Bild: Eine Kämpferin in Sinjar, im Nordwesten Iraks.
Helan Abdulla alias Helly Luv ist die neue Symbolfigur im erbitterten Kampf
der Kurden gegen den Islamischen Staat (IS). 2015 drehte die Popsängerin in
einem verlassenen Dorf bei Mossul, zweieinhalb Kilometer von den Stellungen
des IS entfernt, das Video zu ihrer neuen Single „Revolution“. Sie trägt
einen Kampfanzug, um den Kopf ein goldverziertes Palästinensertuch, an den
Handgelenken Armbänder aus Patronenhülsen, und steigt in einen Panzer, an
dem die kurdische Flagge weht. Ihre Musik ist eine Mischung aus
traditionellen Klängen und modernen Rhythmen, die auch von Beyoncé oder
Britney Spears stammen könnte. Nur die Texte sind anders. Da ruft sie dazu
auf, „alles zu riskieren“ – für Kurdistan.
Hellys patriotische Popsongs sind international erfolgreich, ihr Video zu
„Risk it All“ von 2013 wurde auf Youtube fast 4 Millionen Mal angeklickt.

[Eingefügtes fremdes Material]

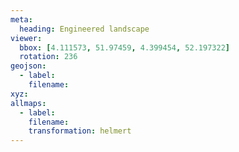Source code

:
 ```yaml
---
meta:
  heading: Engineered landscape
viewer:
  bbox: [4.111573, 51.97459, 4.399454, 52.197322]
  rotation: 236
geojson:
  - label:
    filename: 
xyz:
allmaps:
  - label: 
    filename: 
    transformation: helmert
---
```


## 

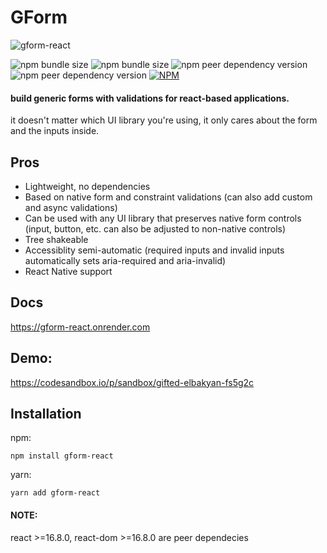 # GForm

![gform-react](https://gform-react.onrender.com/gform-logo.png)

![npm bundle size](https://img.shields.io/bundlephobia/min/gform-react?label=minified%20size&color=green)
![npm bundle size](https://img.shields.io/bundlephobia/minzip/gform-react?label=gzip%20size&color=green)
![npm peer dependency version](https://img.shields.io/npm/dependency-version/gform-react/peer/react)
![npm peer dependency version](https://img.shields.io/npm/dependency-version/gform-react/peer/react-dom)
[![NPM](https://img.shields.io/npm/l/gform-react)](https://unpkg.com/gform-react@latest/LICENSE.md)

#### build generic forms with validations for react-based applications.
it doesn't matter which UI library you're using,
it only cares about the form and the inputs inside.

## Pros
* Lightweight, no dependencies
* Based on native form and constraint validations (can also add custom and async validations)
* Can be used with any UI library that preserves native form controls (input, button, etc. can also be adjusted to non-native controls)
* Tree shakeable
* Accessiblity semi-automatic (required inputs and invalid inputs automatically sets aria-required and aria-invalid)
* React Native support

## Docs
https://gform-react.onrender.com

## Demo:
https://codesandbox.io/p/sandbox/gifted-elbakyan-fs5g2c

## Installation
npm:
```shell
npm install gform-react
```

yarn:
```shell
yarn add gform-react
```

#### NOTE:
react >=16.8.0, react-dom >=16.8.0 are peer dependecies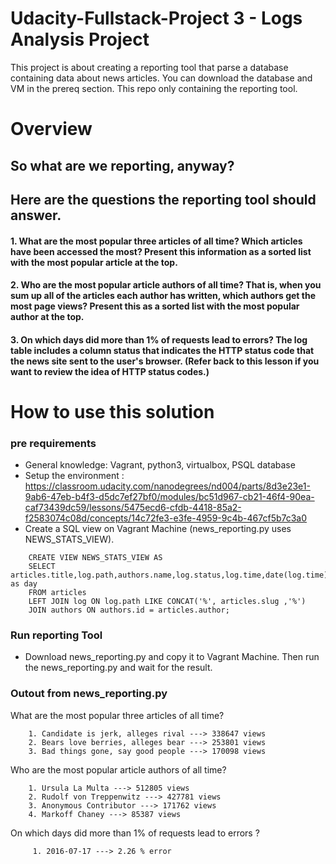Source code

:# Udacity-Fullstack-Project 3 - Logs Analysis Project

This project is about creating a reporting tool that parse a database containing data about news articles. You can download the database and VM in the prereq section. This repo only containing the reporting tool.

# Overview 

## So what are we reporting, anyway?
## Here are the questions the reporting tool should answer.

#### 1. What are the most popular three articles of all time? Which articles have been accessed the most? Present this information as a sorted list with the most popular article at the top.


#### 2. Who are the most popular article authors of all time? That is, when you sum up all of the articles each author has written, which authors get the most page views? Present this as a sorted list with the most popular author at the top.


#### 3. On which days did more than 1% of requests lead to errors? The log table includes a column status that indicates the HTTP status code that the news site sent to the user's browser. (Refer back to this lesson if you want to review the idea of HTTP status codes.)


# How to use this solution

### pre requirements
* General knowledge: Vagrant, python3, virtualbox, PSQL database
* Setup the environment : https://classroom.udacity.com/nanodegrees/nd004/parts/8d3e23e1-9ab6-47eb-b4f3-d5dc7ef27bf0/modules/bc51d967-cb21-46f4-90ea-caf73439dc59/lessons/5475ecd6-cfdb-4418-85a2-f2583074c08d/concepts/14c72fe3-e3fe-4959-9c4b-467cf5b7c3a0
* Create a SQL view on Vagrant Machine (news_reporting.py uses NEWS_STATS_VIEW).

``` 
    CREATE VIEW NEWS_STATS_VIEW AS
    SELECT articles.title,log.path,authors.name,log.status,log.time,date(log.time) as day
    FROM articles
    LEFT JOIN log ON log.path LIKE CONCAT('%', articles.slug ,'%')
    JOIN authors ON authors.id = articles.author;
 ```
### Run reporting Tool
* Download news_reporting.py and copy it to Vagrant Machine. Then run the news_reporting.py and wait for the result.


### Outout from news_reporting.py

What are the most popular three articles of all time?

        1. Candidate is jerk, alleges rival ---> 338647 views
        2. Bears love berries, alleges bear ---> 253801 views
        3. Bad things gone, say good people ---> 170098 views

Who are the most popular article authors of all time?

        1. Ursula La Multa ---> 512805 views
        2. Rudolf von Treppenwitz ---> 427781 views
        3. Anonymous Contributor ---> 171762 views
        4. Markoff Chaney ---> 85387 views

On which days did more than 1% of requests lead to errors ?

         1. 2016-07-17 ---> 2.26 % error
        
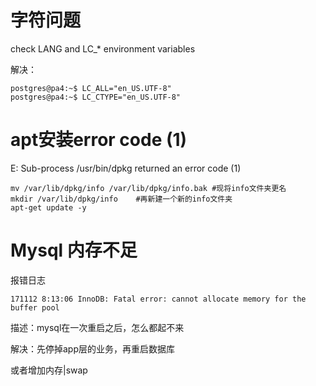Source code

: # 字符问题

check LANG and LC_* environment variables



解决：

```
postgres@pa4:~$ LC_ALL="en_US.UTF-8"
postgres@pa4:~$ LC_CTYPE="en_US.UTF-8"
```



# apt安装error code (1)

E: Sub-process /usr/bin/dpkg returned an error code (1)

```
mv /var/lib/dpkg/info /var/lib/dpkg/info.bak #现将info文件夹更名
mkdir /var/lib/dpkg/info    #再新建一个新的info文件夹
apt-get update -y
```

# Mysql 内存不足

报错日志

```
171112 8:13:06 InnoDB: Fatal error: cannot allocate memory for the buffer pool
```

描述：mysql在一次重启之后，怎么都起不来

解决：先停掉app层的业务，再重启数据库

或者增加内存|swap


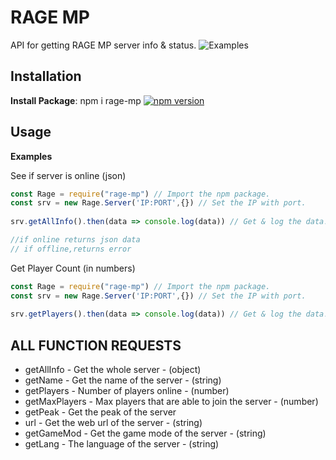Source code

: 


# RAGE MP

API for getting RAGE MP server info & status.
![Examples](https://cdn.discordapp.com/attachments/807678844252192768/849224975524298802/example.png)
## Installation 
**Install Package**: npm i rage-mp
[![npm version](https://badge.fury.io/js/angular2-expandable-list.svg)](https://www.npmjs.com/package/rage-mp)
## Usage
**Examples**


See if server is online (json)
```js
const Rage = require("rage-mp") // Import the npm package.
const srv = new Rage.Server('IP:PORT',{}) // Set the IP with port.
 
srv.getAllInfo().then(data => console.log(data)) // Get & log the data!

//if online returns json data
// if offline,returns error
```

Get Player Count (in numbers)
```js
const Rage = require("rage-mp") // Import the npm package.
const srv = new Rage.Server('IP:PORT',{}) // Set the IP with port.
 
srv.getPlayers().then(data => console.log(data)) // Get & log the data!
```


## **ALL FUNCTION REQUESTS**
- getAllInfo - Get the whole server  - (object)
- getName - Get the name of the server - (string)
- getPlayers - Number of players online - (number)
- getMaxPlayers - Max players that are able to join the server - (number)
- getPeak - Get the peak of the server
- url - Get the web url of the server - (string)
- getGameMod - Get the game mode of the server - (string)
- getLang - The language of the server - (string)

Hier sieht man sie umringt von Kämpferinnen mit geschminkten Augen und
lackierten Fingernägeln, die Kalaschnikows durch die Luft schwenken. Die
Clips der Sängerin, die in Finnland aufgewachsen ist, transportieren also
auf etwas übertriebene Weise die besondere Ausstrahlung, die den kurdischen
Kämpferinnen oft zugeschrieben wird. Es scheint der Sache nicht zu schaden.
Im Gegenteil: Weltweit wächst das Interesse an den Frauen an der Front.
Die kurdischen Befehlshaber haben indes nicht erst auf den Kampf gegen den
IS gewartet, um militärische und politische Schlüsselpositionen mit Frauen
zu besetzen. Schon 1909 wurde Adila Khanim als Nachfolgerin ihres Ehemanns
Gouverneurin von Halabdscha und Oberhaupt des Jaf-Stamms, einem der größten
in ganz Kurdistan. Mit ihr, heißt es, kehrten in Halabdscha wieder Recht
und Ordnung ein. Auch Nahida Ahmed Rachid und Aila Hama Amin Ahmed vom
Frauenbataillon 106, das 1996 in Sulaimaniyya gegründet wurde, [1][berufen
sich auf Khanim, die die Briten einst respektvoll Lady Adela nannten].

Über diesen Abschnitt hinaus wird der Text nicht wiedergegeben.